The authors have declared no conflicts of interest.

Received:
13.11.24
Accepted:
30.01.25
Citation:
Keywords:
Ascites, biopsy, CA-125, extrapulmonary tuberculosis (TB), peritoneal TB, peritoneal carcinomatosis, ovarian neoplasm.

Each article is made available under the terms of the Creative Commons Attribution-Non Commercial 4.0 License.

Abstract

Peritoneal tuberculosis (TB) is a form of extrapulmonary TB that primarily affects areas such as the omentum, liver, intestines, spleen, and female reproductive organs. Diagnosing peritoneal TB can be challenging, as its presentation often resembles that of advanced ovarian conditions. Among the estimated 10 million TB cases worldwide, India has the highest number, with 2.8 million cases. In this case, a 14-year-old female presented with abdominal pain, distention, weight loss, and amenorrhoea.
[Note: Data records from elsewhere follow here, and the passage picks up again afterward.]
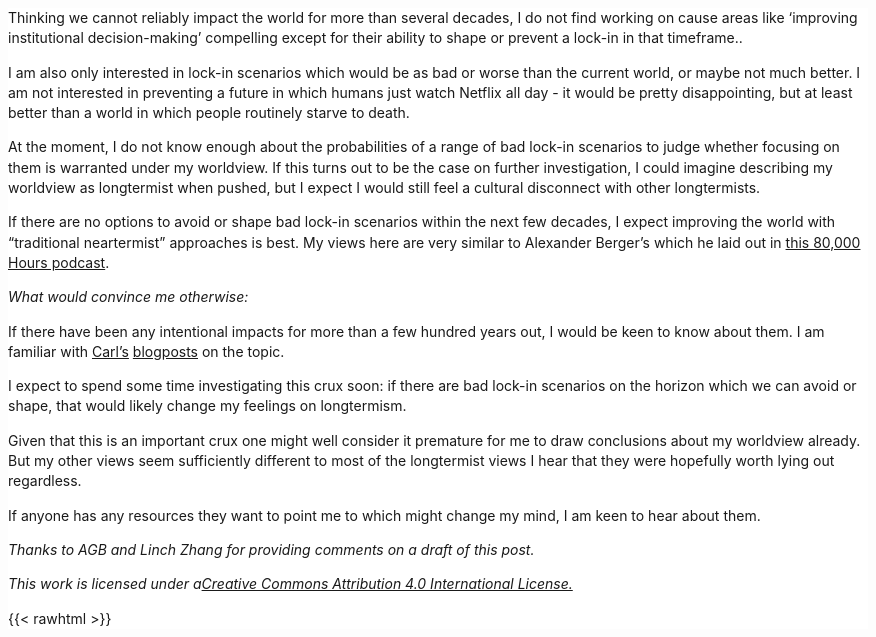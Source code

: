 Thinking we cannot reliably impact the world for more than several decades, I do not find working on cause areas like ‘improving institutional decision-making’ compelling except for their ability to shape or prevent a lock-in in that timeframe..

I am also only interested in lock-in scenarios which would be as bad or worse than the current world, or maybe not much better. I am not interested in preventing a future in which humans just watch Netflix all day - it would be pretty disappointing, but at least better than a world in which people routinely starve to death.

At the moment, I do not know enough about the probabilities of a range of bad lock-in scenarios to judge whether focusing on them is warranted under my worldview. If this turns out to be the case on further investigation, I could imagine describing my worldview as longtermist when pushed, but I expect I would still feel a cultural disconnect with other longtermists.

If there are no options to avoid or shape bad lock-in scenarios within the next few decades, I expect improving the world with “traditional neartermist” approaches is best. My views here are very similar to Alexander Berger’s which he laid out in [this 80,000 Hours podcast](https://80000hours.org/podcast/episodes/alexander-berger-improving-global-health-wellbeing-clear-direct-ways/#transcript).

_What would convince me otherwise:_

If there have been any intentional impacts for more than a few hundred years out, I would be keen to know about them. I am familiar with [Carl’s](http://reflectivedisequilibrium.blogspot.com/2018/10/flow-through-effects-of-saving-life.html) [blogposts](http://reflectivedisequilibrium.blogspot.com/2018/10/flow-through-effects-of-innovation.html) on the topic.

I expect to spend some time investigating this crux soon: if there are bad lock-in scenarios on the horizon which we can avoid or shape, that would likely change my feelings on longtermism.

Given that this is an important crux one might well consider it premature for me to draw conclusions about my worldview already. But my other views seem sufficiently different to most of the longtermist views I hear that they were hopefully worth lying out regardless.

If anyone has any resources they want to point me to which might change my mind, I am keen to hear about them.

_Thanks to AGB and Linch Zhang for providing comments on a draft of this post._

_This work is licensed under a[Creative Commons Attribution 4.0 International License.](https://creativecommons.org/licenses/by/4.0/)_

{{< rawhtml >}}

<html>
  <head>
    <script type="module" src="https://js.withorbit.com/orbit-web-component.js"></script>
  </head>
  <body>
    <orbit-reviewarea color="blue">
      <orbit-prompt
        question="Do you care about bringing happy people into existence (compared to making sure people aren't suffering)? Why or why not? "
        answer=""
      ></orbit-prompt>
      <orbit-prompt
        question="What are person-affecting views?"
        answer="
- An act can only be bad if it is bad for someone. Similarly something can only be good if it is good for someone. 
- Hence, someone with person-affecting views won't care about creating happy people because nonexistence means 'there is never a person who could have benefited from being created'."
      ></orbit-prompt>
      <orbit-prompt
        question="What is moral realism?"
        answer="
- The view that there are facts of the matter ('cosmic' facts) about what actions are right and what actions are wrong, that don't necessarily have to be commonly agreed upon
- e.g the wrongness of murder is not affected by the will of a single person or even an entire culture; it is simply wrong."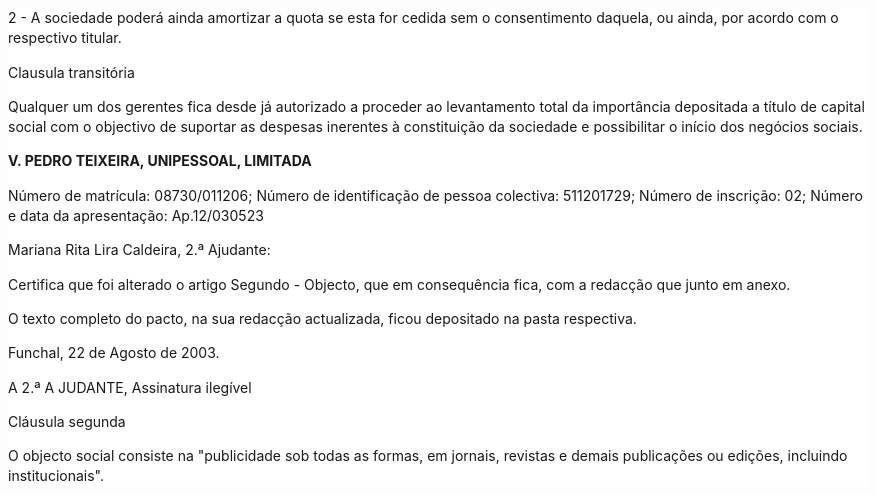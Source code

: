 
2 - A sociedade poderá ainda amortizar a quota se esta
for cedida sem o consentimento daquela, ou ainda,
por acordo com o respectivo titular.


Clausula transitória


Qualquer um dos gerentes fica desde já autorizado a
proceder ao levantamento total da importância depositada a
título de capital social com o objectivo de suportar as
despesas inerentes à constituição da sociedade e possibilitar
o início dos negócios sociais.


**V. PEDRO TEIXEIRA, UNIPESSOAL, LIMITADA**


Número de matrícula: 08730/011206;
Número de identificação de pessoa colectiva: 511201729;
Número de inscrição: 02;
Número e data da apresentação: Ap.12/030523


Mariana Rita Lira Caldeira, 2.ª Ajudante:


Certifica que foi alterado o artigo Segundo - Objecto, que
em consequência fica, com a redacção que junto em anexo.


O texto completo do pacto, na sua redacção actualizada,
ficou depositado na pasta respectiva.


Funchal, 22 de Agosto de 2003.


A 2.ª A JUDANTE, Assinatura ilegível


Cláusula segunda


O objecto social consiste na "publicidade sob todas as
formas, em jornais, revistas e demais publicações ou edições,
incluindo institucionais".

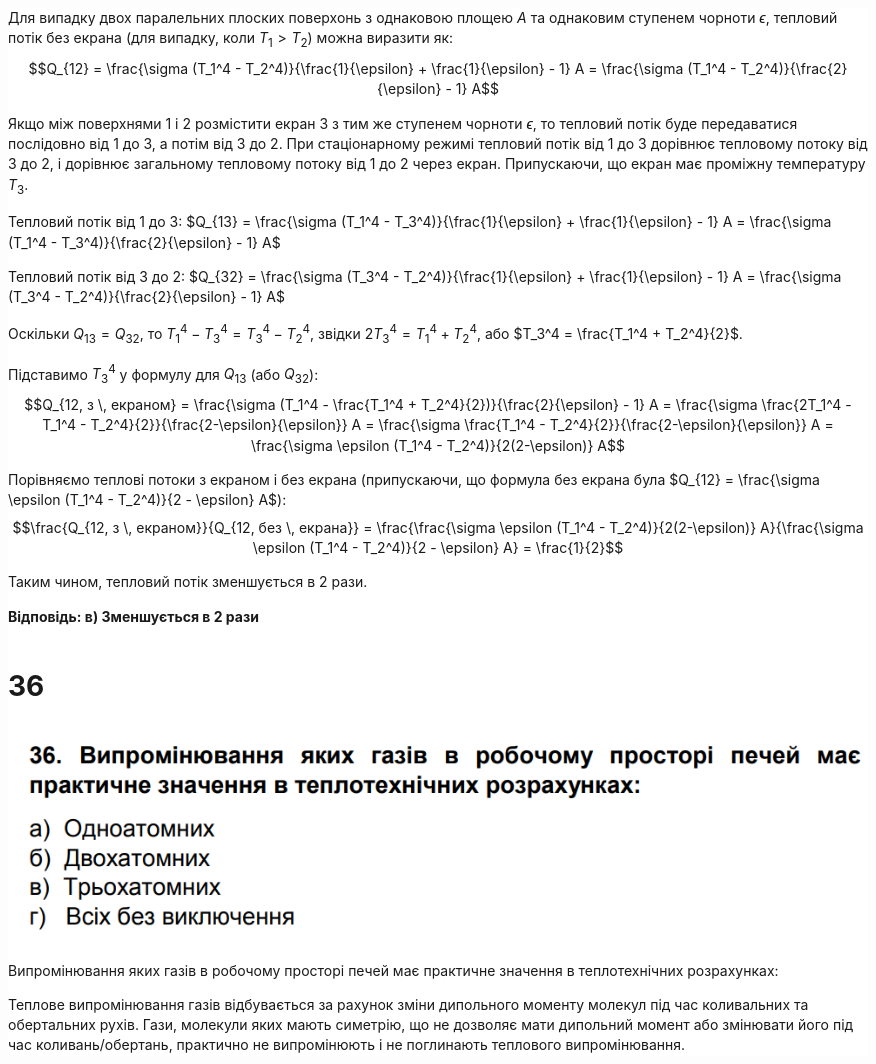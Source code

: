Для випадку двох паралельних плоских поверхонь з однаковою площею $A$ та однаковим ступенем чорноти $\epsilon$, тепловий потік без екрана (для випадку, коли $T_1 > T_2$) можна виразити як:
$$Q_{12} = \frac{\sigma (T_1^4 - T_2^4)}{\frac{1}{\epsilon} + \frac{1}{\epsilon} - 1} A = \frac{\sigma (T_1^4 - T_2^4)}{\frac{2}{\epsilon} - 1} A$$

Якщо між поверхнями 1 і 2 розмістити екран 3 з тим же ступенем чорноти $\epsilon$, то тепловий потік буде передаватися послідовно від 1 до 3, а потім від 3 до 2. При стаціонарному режимі тепловий потік від 1 до 3 дорівнює тепловому потоку від 3 до 2, і дорівнює загальному тепловому потоку від 1 до 2 через екран. Припускаючи, що екран має проміжну температуру $T_3$.

Тепловий потік від 1 до 3: $Q_{13} = \frac{\sigma (T_1^4 - T_3^4)}{\frac{1}{\epsilon} + \frac{1}{\epsilon} - 1} A = \frac{\sigma (T_1^4 - T_3^4)}{\frac{2}{\epsilon} - 1} A$

Тепловий потік від 3 до 2: $Q_{32} = \frac{\sigma (T_3^4 - T_2^4)}{\frac{1}{\epsilon} + \frac{1}{\epsilon} - 1} A = \frac{\sigma (T_3^4 - T_2^4)}{\frac{2}{\epsilon} - 1} A$

Оскільки $Q_{13} = Q_{32}$, то $T_1^4 - T_3^4 = T_3^4 - T_2^4$, звідки $2 T_3^4 = T_1^4 + T_2^4$, або $T_3^4 = \frac{T_1^4 + T_2^4}{2}$.

Підставимо $T_3^4$ у формулу для $Q_{13}$ (або $Q_{32}$):
$$Q_{12, з \, екраном} = \frac{\sigma (T_1^4 - \frac{T_1^4 + T_2^4}{2})}{\frac{2}{\epsilon} - 1} A = \frac{\sigma \frac{2T_1^4 - T_1^4 - T_2^4}{2}}{\frac{2-\epsilon}{\epsilon}} A = \frac{\sigma \frac{T_1^4 - T_2^4}{2}}{\frac{2-\epsilon}{\epsilon}} A = \frac{\sigma \epsilon (T_1^4 - T_2^4)}{2(2-\epsilon)} A$$

Порівняємо теплові потоки з екраном і без екрана (припускаючи, що формула без екрана була $Q_{12} = \frac{\sigma \epsilon (T_1^4 - T_2^4)}{2 - \epsilon} A$):
$$\frac{Q_{12, з \, екраном}}{Q_{12, без \, екрана}} = \frac{\frac{\sigma \epsilon (T_1^4 - T_2^4)}{2(2-\epsilon)} A}{\frac{\sigma \epsilon (T_1^4 - T_2^4)}{2 - \epsilon} A} = \frac{1}{2}$$

Таким чином, тепловий потік зменшується в 2 рази.

**Відповідь: в) Зменшується в 2 рази**

# 36
![36](36.png "36")

Випромінювання яких газів в робочому просторі печей має практичне значення в теплотехнічних розрахунках:

Теплове випромінювання газів відбувається за рахунок зміни дипольного моменту молекул під час коливальних та обертальних рухів. Гази, молекули яких мають симетрію, що не дозволяє мати дипольний момент або змінювати його під час коливань/обертань, практично не випромінюють і не поглинають теплового випромінювання.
She had elevated CA-125 levels and left-sided pleural effusion observed on X-ray. An ultrasound showed significant ascites, and a contrast-enhanced CT scan of the abdomen and pelvis revealed widespread peritoneal thickening, marked ascites, and necrotic lymph nodes in the mesentery. A diagnosis of peritoneal TB was considered, and a biopsy of peritoneal deposits confirmed TB without malignancy. The patient was treated with anti-tubercular drugs, leading to substantial clinical improvement on follow-up. In cases presenting with massive ascites and high CA-125 levels without ovarian enlargement, clinicians should consider peritoneal TB as a potential diagnosis, alongside peritoneal carcinomatosis and advanced ovarian cancer, especially in resource-limited settings. Imaging is crucial in guiding diagnosis and narrowing differential options, while ultrasound-guided biopsy with histological analysis provides definitive confirmation.

Key Points

1. Peritoneal tuberculosis (TB) is a form of extrapulmonary TB that occurs in 1–2% of patients, with a higher incidence in developing countries.
2. This case report highlights the diagnostic importance, as well as the challenge, of distinguishing peritoneal TB from ovarian carcinoma to avoid misdiagnosis and ensure proper treatment. This distinction directly impacts the patient’s quality of life and long-term outcomes.
3. Peritoneal TB can cause remarkable elevation in serum CA-125 levels. Timely and accurate diagnosis is essential to ensure proper treatment, such as antitubercular therapy in peritoneal TB rather than surgical or oncological interventions

INTRODUCTION

Peritoneal tuberculosis (TB) is a significant public health issue in regions where the disease is endemic, ranking as the sixth most prevalent form of extrapulmonary TB, constituting ~3% of all extrapulmonary TB globally and 11–13% of cases in India.1 Abdominal TB typically impacts the omentum, intestines, liver, spleen, female reproductive organs, and the parietal and visceral layers of the peritoneum.2

Diagnosing peritoneal TB is challenging due to its vague symptoms, which can sometimes be mistaken for gynaecological cancers, such as advanced ovarian carcinoma.3,4 The disease frequently presents with nonspecific abdominal or pelvic symptoms, including masses, ascites, and elevated cancer antigen (CA) 125 levels, which are also associated with advanced ovarian cancer, and overlapping of these symptoms can lead to diagnostic confusion.5 In 2009, the WHO estimated there were 9.4 million TB cases globally, with the majority occurring in developing regions.6

Abdominal TB generally manifests in four forms: visceral TB affecting solid organs, lymph nodal TB, gastrointestinal TB, and peritoneal TB.7,8 Peritoneal TB is often characterised by ascites, mesenteric adhesions, lymphadenopathy, septations within ascitic fluid, and involvement of the omentum, all of which closely resemble the manifestations of primary peritoneal carcinoma or advanced ovarian carcinoma.9 Serum CA 125 levels can be raised in both peritoneal TB and ovarian cancer cases.7

Diagnostic imaging, including ultrasonography and CT, is crucial for evaluating such cases.10 For differential diagnosis, abdominal TB with ascites should be considered when ovarian cancer is suspected due to its potential to mimic widespread ovarian carcinoma.11

CASE REPORT

A 14-year-old female presented with abdominal pain and distension, low-grade fever, reduced appetite, weight loss, and irregular menstrual cycles over 2 months. She was previously in good health with no known history of chronic illness or TB. There was no family history of cancer. Due to her worsening symptoms, she sought evaluation at a tertiary care hospital.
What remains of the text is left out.